Azure AD uses cross-domain Identity Management (SCIM) and Security Assertion Markup Language (SAML2.0). SCIM uses REST APIs to communicate between Azure AD and OpsRamp. The SCIM schema is used to handle end-to-end user management such as creating, updating and deleting user accounts.
Prerequisite
- Partners must register with OpsRamp to receive OpsRamp login credentials.
- Provide your custom branding URL (such as
<yourwebsitename>.app.vistanet.jp
).
Azure AD configuration
To configure SSO integration:
- From the Azure AD console, select Azure Active Directory.
- From Default Directory, select Enterprise applications > All applications > +New application.
- From Add an application > Non-Gallery Application > Add your own application, provide a name and click Add. For example, OpsRampSSO.
- From Single sign-on > SAML, provide the following settings in the Set up
section: - Identifier: Custom branding URL in OpsRamp. (For example,
https://<custom brand name>.opsramp.net/saml.do
) - Reply URL:
https://<OpsRamp Custom Brand URL>/samlResponse.do
(For example:https://azuread.app.vistanet.jp/samlResponse.do
) - User Identifier:
user.userprincipalname
- Identifier: Custom branding URL in OpsRamp. (For example,
- Copy the following information: (Required for OpsRamp configuration)
- Login URL
- Azure AD Identifier
- Logout URL
- Click Download on Certificate (Base64) field. (Required for OpsRamp configuration)
- From the SAML Signing Certificate screen, right-click on the certificate name and select Make Certificate active from the certificate drop-down options.
- Provide the following settings and Save:
- Signing Option: Sign SAML Response and assertion
- Signing Algorithm: SHA-256
- (Optional) Enable JIT user provisioning one the User Attributes & Claims tab.
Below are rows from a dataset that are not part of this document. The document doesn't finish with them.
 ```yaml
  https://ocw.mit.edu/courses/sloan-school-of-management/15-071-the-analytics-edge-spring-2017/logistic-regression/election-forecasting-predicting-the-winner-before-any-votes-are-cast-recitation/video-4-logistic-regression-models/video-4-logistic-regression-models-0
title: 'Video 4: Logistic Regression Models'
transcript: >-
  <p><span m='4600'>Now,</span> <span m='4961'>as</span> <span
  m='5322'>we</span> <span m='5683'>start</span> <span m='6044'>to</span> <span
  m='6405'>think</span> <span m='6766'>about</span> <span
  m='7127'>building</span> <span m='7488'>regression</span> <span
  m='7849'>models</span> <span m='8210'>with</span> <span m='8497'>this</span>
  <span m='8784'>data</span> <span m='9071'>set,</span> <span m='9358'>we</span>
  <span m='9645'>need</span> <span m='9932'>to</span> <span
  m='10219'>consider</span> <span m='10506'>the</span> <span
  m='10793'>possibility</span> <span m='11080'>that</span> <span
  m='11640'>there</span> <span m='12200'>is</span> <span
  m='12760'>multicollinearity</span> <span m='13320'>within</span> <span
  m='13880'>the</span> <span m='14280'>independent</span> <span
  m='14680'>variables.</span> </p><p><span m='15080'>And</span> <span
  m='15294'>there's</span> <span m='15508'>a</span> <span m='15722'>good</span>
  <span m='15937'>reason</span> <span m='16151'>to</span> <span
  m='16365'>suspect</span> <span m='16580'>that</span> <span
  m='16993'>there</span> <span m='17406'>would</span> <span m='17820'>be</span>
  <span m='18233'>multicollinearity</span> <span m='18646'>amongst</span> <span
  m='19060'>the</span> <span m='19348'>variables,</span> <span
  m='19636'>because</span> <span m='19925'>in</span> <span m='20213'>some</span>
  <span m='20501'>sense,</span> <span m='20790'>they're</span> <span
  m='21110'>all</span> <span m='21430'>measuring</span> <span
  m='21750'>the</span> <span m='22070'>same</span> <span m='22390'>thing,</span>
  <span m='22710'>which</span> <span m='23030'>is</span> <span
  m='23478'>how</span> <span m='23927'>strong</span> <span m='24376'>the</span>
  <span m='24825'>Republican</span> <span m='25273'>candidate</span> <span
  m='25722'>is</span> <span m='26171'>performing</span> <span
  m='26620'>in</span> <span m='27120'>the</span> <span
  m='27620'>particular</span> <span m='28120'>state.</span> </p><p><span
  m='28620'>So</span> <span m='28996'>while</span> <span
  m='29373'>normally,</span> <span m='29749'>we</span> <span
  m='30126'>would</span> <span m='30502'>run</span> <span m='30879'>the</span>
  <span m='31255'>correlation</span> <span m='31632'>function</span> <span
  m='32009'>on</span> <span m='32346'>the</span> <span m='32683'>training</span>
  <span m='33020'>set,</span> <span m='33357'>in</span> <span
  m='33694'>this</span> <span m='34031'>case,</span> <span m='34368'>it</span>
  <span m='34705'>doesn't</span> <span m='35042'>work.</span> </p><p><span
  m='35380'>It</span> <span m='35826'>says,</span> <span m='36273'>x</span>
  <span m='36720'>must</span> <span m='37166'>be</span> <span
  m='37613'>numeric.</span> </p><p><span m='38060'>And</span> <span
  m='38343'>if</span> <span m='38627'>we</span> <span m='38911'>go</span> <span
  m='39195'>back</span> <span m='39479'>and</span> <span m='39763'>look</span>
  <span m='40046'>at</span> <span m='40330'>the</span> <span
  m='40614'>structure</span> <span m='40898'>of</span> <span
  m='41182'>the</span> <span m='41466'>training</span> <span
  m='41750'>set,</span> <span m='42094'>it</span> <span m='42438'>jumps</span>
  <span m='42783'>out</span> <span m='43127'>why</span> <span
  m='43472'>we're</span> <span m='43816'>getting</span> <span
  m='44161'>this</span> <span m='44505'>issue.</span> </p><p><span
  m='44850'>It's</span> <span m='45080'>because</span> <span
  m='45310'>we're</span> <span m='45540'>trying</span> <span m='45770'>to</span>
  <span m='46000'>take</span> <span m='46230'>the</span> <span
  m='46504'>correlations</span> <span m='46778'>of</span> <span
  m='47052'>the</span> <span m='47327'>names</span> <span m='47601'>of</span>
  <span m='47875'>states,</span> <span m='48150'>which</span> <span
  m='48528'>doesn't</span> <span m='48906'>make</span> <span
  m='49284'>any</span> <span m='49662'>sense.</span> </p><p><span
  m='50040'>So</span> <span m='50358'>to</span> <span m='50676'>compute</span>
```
- From Provisioning, specify the following:
- Provisioning: Automatic
- Admin Credentials: Token URL and Secret Token (These settings are copied from the OpsRamp configuration steps.)
- Notification Email: Valid email address for receiving email notifications.
- Click Test Connection to validate the Token settings. After successful validation of Token settings, the Mappings section is automatically populated.
- From Provisioning > Settings, specify the following:
- Provisioning Status: On. This is used to synchronize user data.
- Scope: for synchronizing the user data. Sync only assigned users and groups is recommended.
- Clear current data and restart synchronization: Check this box. This is in case of any data mismatch or data corruption
OpsRamp configuration
To configure SSO integration:
- From All Clients, select a client.
- Go to Setup > Integrations > Integrations.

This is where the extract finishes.